Mais, à raison, le Guardian souligne aussi que la dénonciation de l'esclavage par Nestlé relevait sans doute davantage de la communication que de la véritable introspection : "C’est facile de reconnaître quelque chose qui a déjà été dévoilé, rappelle le patron de l’ONG Freedom Fund, Nick Grono, cité par le journal. Au moment où Nestlé a assumé l'existence d’esclavage dans l’industrie des fruits de mer thai, c’était déjà un fait reconnu. Ce sera un vrai changement quand les entreprises enquêteront vraiment sur des parties de leur chaîne d’approvisionnement qui demeurent en dehors de la vue du public". Le quotidien dénonce d'ailleurs le paradoxe de la position de Nestlé : l’entreprise suisse se défend toujours de toute responsabilité "dans l’utilisation d’enfants esclaves pour [sa] production de cacao en Côte d’Ivoire". "Ce qui met Nestlé dans la position inconfortable de dénoncer l’esclavage pour une partie de ses opérations, pendant que dans le même temps elle combat les accusations que l’esclavage existe dans une autre partie – plus rentable – de ses activités".

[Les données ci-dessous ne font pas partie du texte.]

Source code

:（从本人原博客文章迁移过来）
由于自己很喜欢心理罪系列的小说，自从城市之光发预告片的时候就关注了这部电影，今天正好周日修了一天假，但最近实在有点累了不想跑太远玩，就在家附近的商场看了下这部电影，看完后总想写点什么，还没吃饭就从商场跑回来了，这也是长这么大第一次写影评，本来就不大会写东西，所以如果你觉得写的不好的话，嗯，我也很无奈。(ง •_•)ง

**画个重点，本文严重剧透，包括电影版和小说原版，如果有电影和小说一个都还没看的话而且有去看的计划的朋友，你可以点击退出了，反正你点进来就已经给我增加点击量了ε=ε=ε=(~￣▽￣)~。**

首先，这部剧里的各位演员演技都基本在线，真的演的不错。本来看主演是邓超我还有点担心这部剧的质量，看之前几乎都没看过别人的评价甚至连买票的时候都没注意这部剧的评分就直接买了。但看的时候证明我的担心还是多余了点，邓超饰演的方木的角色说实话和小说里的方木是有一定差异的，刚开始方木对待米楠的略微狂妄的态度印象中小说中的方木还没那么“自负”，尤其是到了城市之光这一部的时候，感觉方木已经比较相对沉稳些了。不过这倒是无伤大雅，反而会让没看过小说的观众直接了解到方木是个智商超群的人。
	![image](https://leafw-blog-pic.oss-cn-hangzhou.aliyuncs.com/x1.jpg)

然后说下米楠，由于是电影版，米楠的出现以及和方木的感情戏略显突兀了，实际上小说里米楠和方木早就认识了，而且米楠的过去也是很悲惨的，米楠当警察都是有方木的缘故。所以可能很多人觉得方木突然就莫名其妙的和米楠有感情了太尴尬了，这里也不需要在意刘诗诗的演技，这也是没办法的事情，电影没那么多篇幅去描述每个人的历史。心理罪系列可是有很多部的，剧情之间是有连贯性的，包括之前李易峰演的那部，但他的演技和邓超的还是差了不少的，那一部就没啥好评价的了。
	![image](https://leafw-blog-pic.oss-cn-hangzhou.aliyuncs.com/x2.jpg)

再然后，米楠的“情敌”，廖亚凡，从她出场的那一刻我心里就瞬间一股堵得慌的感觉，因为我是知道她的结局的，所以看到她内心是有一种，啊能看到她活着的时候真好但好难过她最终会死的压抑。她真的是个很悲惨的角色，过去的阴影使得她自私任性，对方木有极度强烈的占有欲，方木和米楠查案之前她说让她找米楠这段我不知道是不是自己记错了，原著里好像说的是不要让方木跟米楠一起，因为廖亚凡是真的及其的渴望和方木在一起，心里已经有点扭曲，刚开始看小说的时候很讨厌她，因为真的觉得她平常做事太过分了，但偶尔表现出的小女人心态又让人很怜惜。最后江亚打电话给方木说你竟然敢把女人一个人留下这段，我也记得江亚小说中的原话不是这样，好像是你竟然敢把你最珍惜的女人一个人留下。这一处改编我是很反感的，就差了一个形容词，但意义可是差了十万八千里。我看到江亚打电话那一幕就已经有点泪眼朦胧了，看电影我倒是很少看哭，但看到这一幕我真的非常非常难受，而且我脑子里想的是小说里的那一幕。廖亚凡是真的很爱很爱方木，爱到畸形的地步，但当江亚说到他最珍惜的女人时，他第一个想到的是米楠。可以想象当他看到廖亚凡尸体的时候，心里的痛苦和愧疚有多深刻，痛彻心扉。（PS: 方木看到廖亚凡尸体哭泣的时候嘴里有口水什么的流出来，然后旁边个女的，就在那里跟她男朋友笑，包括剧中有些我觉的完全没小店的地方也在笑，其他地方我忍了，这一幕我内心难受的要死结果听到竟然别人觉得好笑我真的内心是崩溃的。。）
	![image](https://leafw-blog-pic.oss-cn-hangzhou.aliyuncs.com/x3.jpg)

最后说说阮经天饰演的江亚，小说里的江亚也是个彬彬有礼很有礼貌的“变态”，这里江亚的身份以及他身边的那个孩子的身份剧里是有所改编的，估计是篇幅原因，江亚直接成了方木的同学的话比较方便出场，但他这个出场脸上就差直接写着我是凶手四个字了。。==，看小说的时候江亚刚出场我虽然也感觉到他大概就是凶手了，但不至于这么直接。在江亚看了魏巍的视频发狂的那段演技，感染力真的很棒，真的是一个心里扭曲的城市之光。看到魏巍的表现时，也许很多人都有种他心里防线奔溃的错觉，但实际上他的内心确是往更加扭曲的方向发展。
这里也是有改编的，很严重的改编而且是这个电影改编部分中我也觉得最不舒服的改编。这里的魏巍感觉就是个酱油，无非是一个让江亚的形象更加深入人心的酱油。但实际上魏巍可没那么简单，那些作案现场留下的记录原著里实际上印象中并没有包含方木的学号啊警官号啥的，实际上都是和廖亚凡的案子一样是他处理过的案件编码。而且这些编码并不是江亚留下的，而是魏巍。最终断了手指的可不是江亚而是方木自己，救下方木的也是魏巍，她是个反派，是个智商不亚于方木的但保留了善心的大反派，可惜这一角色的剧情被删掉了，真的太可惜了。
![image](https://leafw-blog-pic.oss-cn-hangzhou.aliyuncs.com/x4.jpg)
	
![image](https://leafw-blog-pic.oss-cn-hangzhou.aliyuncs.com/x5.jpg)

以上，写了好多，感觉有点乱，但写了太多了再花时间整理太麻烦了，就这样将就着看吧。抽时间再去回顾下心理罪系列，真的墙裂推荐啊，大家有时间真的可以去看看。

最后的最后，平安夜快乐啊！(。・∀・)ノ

"Nestlé admet l'esclavage en Thailande tout en combattant les accusations dans un procès sur le travail d'enfants en Côte d'Ivoire" - À gauche, la mention "Supported by Mondelez International". À droite, une bannière de pub "traditionnelle" pour la campagne sur le "bien être du monde" de Mondelez - Capture d'écran Theguardian.com

"La marque peut avoir un rôle dans la suggestion du sujet"

Problème : outre les encadrés publicitaires autour du contenu, un encadré situé en haut à gauche de l'article précise qu'il est "soutenu par" la multinationale Mondelez International, nouveau nom de la branche internationale de Kraft Foods (Milka, LU, Oreo etc.), deuxième acteur mondial de l’agroalimentaire… juste derrière Nestlé. Alors que veut dire ce "Soutenu par" ("Supported by" dans le texte) ? Contrairement à d’autres sites, le Guardian explique clairement ce qu’il désigne, sur une page dédiée. Le terme est utilisé par le quotidien pour "décrire un contenu indépendant éditorialement" mais où "la marque [qui] apparait dans le contenu peut avoir un rôle dans la suggestion du sujet traité" détaille ainsi le Guardian, qui assure par ailleurs que le contenu est bien rédigé par ses journalistes (principe même du native advertising) et que la marque n’a pas le droit de relire le papier avant publication.

Si selon les propres règles du Guardian, Mondelez n’avait pas le "contrôle éditorial" final sur le papier, qui a bien été rédigé par une journaliste du quotidien, il est possible que le géant agroalimentaire ait "suggéré" le sujet sur Nestlé et l’esclavage. Sans doute parce que comme le dit l’attaque de l'article elle-même : "Il est difficile d’imaginer un problème avec lequel vous auriez moins envie de voir votre entreprise associée que l’esclavage moderne."

Ou comment le Guardian et Mondelez ont inventé le concept de "campagne négative sponsorisée" ? Interrogé sur la question, le géant de l'agroalimentaire s’en défend, expliquant qu’il n’a pas de "contrôle éditorial" sur les contenus et qu’il sponsorise toute la rubrique "Chaîne d’approvisionnement durable" du Guardian, et pas seulement cet article. Mais le communiqué de Mondelez ne précise en revanche pas si c’est la marque ou non qui a "suggéré" le sujet, comme les règles du quotidien l’y autorisent.